_ACTIVITY_
From the records below, output exactly the lines running from the line containing "Erasing A Country" through the line containing "Iraq as the", and no others.

_DATASET_
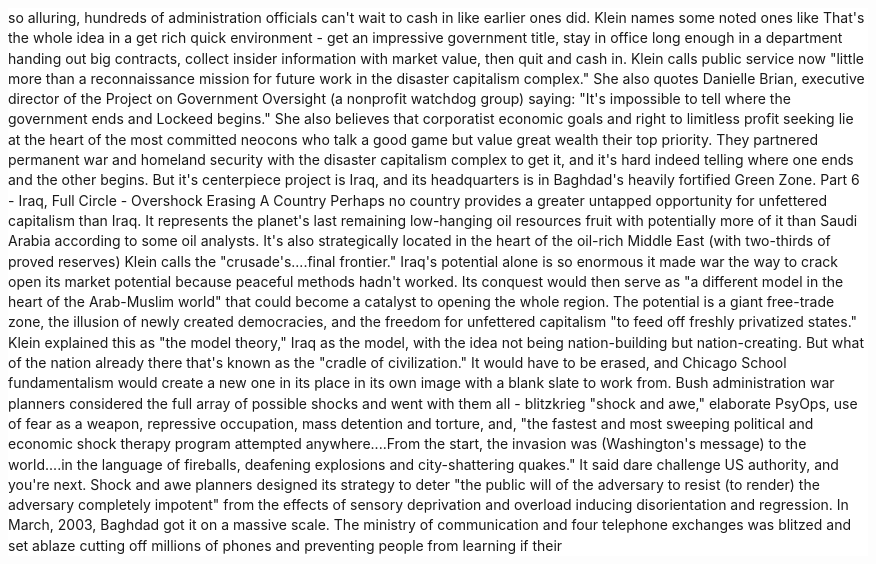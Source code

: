 so alluring, hundreds of administration officials can't wait to cash in like
earlier ones did.
Klein names some noted ones like
That's the whole idea in a get rich quick
environment - get an impressive government title, stay in office long enough
in a department handing out big contracts, collect insider information with
market value, then quit and cash in.
Klein calls public service now "little
more than a reconnaissance mission for future work in the disaster
capitalism complex."
She also quotes Danielle Brian, executive
director of the Project on Government Oversight (a nonprofit watchdog group)
saying:
"It's impossible to tell where the
government ends and Lockeed begins."
She also believes that corporatist economic
goals and right to limitless profit seeking lie at the heart of the most
committed neocons who talk a good game but value great wealth their top
priority.
They partnered permanent war and homeland security with the
disaster capitalism complex to get it, and it's hard indeed telling where
one ends and the other begins.
But it's centerpiece project is Iraq, and its
headquarters is in Baghdad's heavily fortified Green Zone.
Part 6 - Iraq, Full
Circle - Overshock
Erasing A Country
Perhaps no country provides a greater untapped opportunity for unfettered
capitalism than Iraq.
It represents the planet's last remaining low-hanging
oil resources fruit with potentially more of it than Saudi Arabia according
to some oil analysts. It's also strategically located in the heart of the
oil-rich Middle East (with two-thirds of proved reserves) Klein calls the
"crusade's....final frontier."
Iraq's potential alone is so enormous it made
war the way to crack open its market potential because peaceful methods
hadn't worked. Its conquest would then serve as "a different model in the
heart of the Arab-Muslim world" that could become a catalyst to opening the
whole region.
The potential is a giant free-trade zone, the illusion of newly created
democracies, and the freedom for unfettered capitalism "to feed off freshly
privatized states." Klein explained this as "the model theory," Iraq as the
model, with the idea not being nation-building but nation-creating. But what
of the nation already there that's known as the "cradle of civilization."
It would have to be erased, and Chicago School
fundamentalism would create a new one in its place in its own image with a
blank slate to work from.
Bush administration war planners considered the full array of possible
shocks and went with them all - blitzkrieg "shock and awe," elaborate PsyOps,
use of fear as a weapon, repressive occupation, mass detention and torture,
and,
"the fastest and most sweeping political and
economic shock therapy program attempted anywhere....From the start, the
invasion was (Washington's message) to the world....in the language of
fireballs, deafening explosions and city-shattering quakes."
It said dare challenge US authority, and you're
next.
Shock and awe planners designed its strategy to deter "the public will
of the adversary to resist (to render) the adversary completely impotent"
from the effects of sensory deprivation and overload inducing disorientation
and regression.
In March, 2003, Baghdad got it on a massive scale. The ministry of
communication and four telephone exchanges was blitzed and set ablaze
cutting off millions of phones and preventing people from learning if their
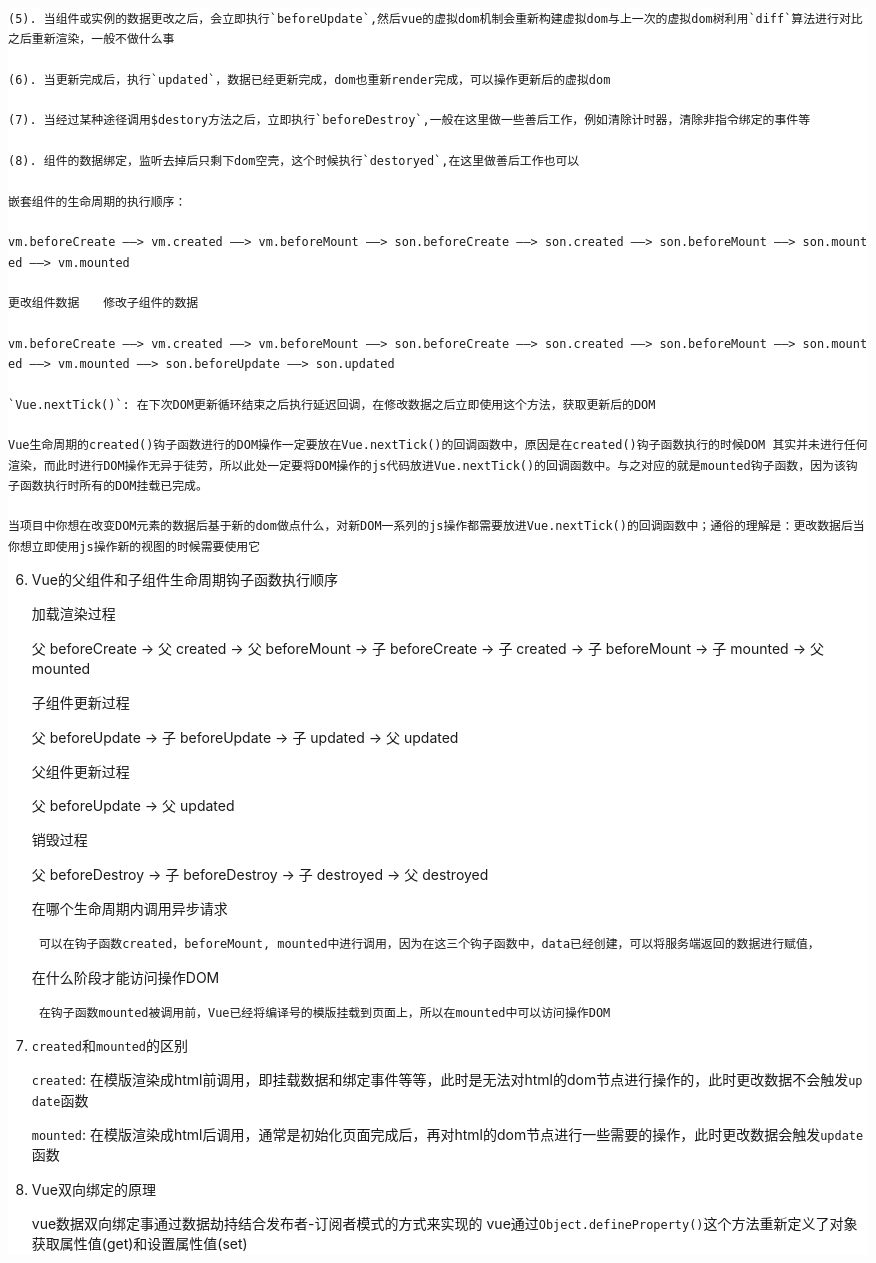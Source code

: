     (5). 当组件或实例的数据更改之后，会立即执行`beforeUpdate`,然后vue的虚拟dom机制会重新构建虚拟dom与上一次的虚拟dom树利用`diff`算法进行对比之后重新渲染，一般不做什么事

    (6). 当更新完成后，执行`updated`，数据已经更新完成，dom也重新render完成，可以操作更新后的虚拟dom

    (7). 当经过某种途径调用$destory方法之后，立即执行`beforeDestroy`,一般在这里做一些善后工作，例如清除计时器，清除非指令绑定的事件等

    (8). 组件的数据绑定，监听去掉后只剩下dom空壳，这个时候执行`destoryed`,在这里做善后工作也可以

    嵌套组件的生命周期的执行顺序：

    vm.beforeCreate ——> vm.created ——> vm.beforeMount ——> son.beforeCreate ——> son.created ——> son.beforeMount ——> son.mounted ——> vm.mounted

    更改组件数据　　修改子组件的数据

    vm.beforeCreate ——> vm.created ——> vm.beforeMount ——> son.beforeCreate ——> son.created ——> son.beforeMount ——> son.mounted ——> vm.mounted ——> son.beforeUpdate ——> son.updated

    `Vue.nextTick()`: 在下次DOM更新循环结束之后执行延迟回调，在修改数据之后立即使用这个方法，获取更新后的DOM

    Vue生命周期的created()钩子函数进行的DOM操作一定要放在Vue.nextTick()的回调函数中，原因是在created()钩子函数执行的时候DOM 其实并未进行任何渲染，而此时进行DOM操作无异于徒劳，所以此处一定要将DOM操作的js代码放进Vue.nextTick()的回调函数中。与之对应的就是mounted钩子函数，因为该钩子函数执行时所有的DOM挂载已完成。

    当项目中你想在改变DOM元素的数据后基于新的dom做点什么，对新DOM一系列的js操作都需要放进Vue.nextTick()的回调函数中；通俗的理解是：更改数据后当你想立即使用js操作新的视图的时候需要使用它

6. Vue的父组件和子组件生命周期钩子函数执行顺序

    加载渲染过程

    父 beforeCreate -> 父 created -> 父 beforeMount -> 子 beforeCreate -> 子 created -> 子 beforeMount -> 子 mounted -> 父 mounted

    子组件更新过程

    父 beforeUpdate -> 子 beforeUpdate -> 子 updated -> 父 updated

    父组件更新过程

    父 beforeUpdate -> 父 updated

    销毁过程

    父 beforeDestroy -> 子 beforeDestroy -> 子 destroyed -> 父 destroyed

    在哪个生命周期内调用异步请求

        可以在钩子函数created，beforeMount, mounted中进行调用，因为在这三个钩子函数中，data已经创建，可以将服务端返回的数据进行赋值，

    在什么阶段才能访问操作DOM

        在钩子函数mounted被调用前，Vue已经将编译号的模版挂载到页面上，所以在mounted中可以访问操作DOM

7. `created`和`mounted`的区别
    
    `created`: 在模版渲染成html前调用，即挂载数据和绑定事件等等，此时是无法对html的dom节点进行操作的，此时更改数据不会触发`update`函数

    `mounted`: 在模版渲染成html后调用，通常是初始化页面完成后，再对html的dom节点进行一些需要的操作，此时更改数据会触发`update`函数

8. Vue双向绑定的原理

    vue数据双向绑定事通过数据劫持结合发布者-订阅者模式的方式来实现的
    vue通过`Object.defineProperty()`这个方法重新定义了对象获取属性值(get)和设置属性值(set)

_ANSWER AREA_
Erasing A Country
Perhaps no country provides a greater untapped opportunity for unfettered
capitalism than Iraq.
It represents the planet's last remaining low-hanging
oil resources fruit with potentially more of it than Saudi Arabia according
to some oil analysts. It's also strategically located in the heart of the
oil-rich Middle East (with two-thirds of proved reserves) Klein calls the
"crusade's....final frontier."
Iraq's potential alone is so enormous it made
war the way to crack open its market potential because peaceful methods
hadn't worked. Its conquest would then serve as "a different model in the
heart of the Arab-Muslim world" that could become a catalyst to opening the
whole region.
The potential is a giant free-trade zone, the illusion of newly created
democracies, and the freedom for unfettered capitalism "to feed off freshly
privatized states." Klein explained this as "the model theory," Iraq as the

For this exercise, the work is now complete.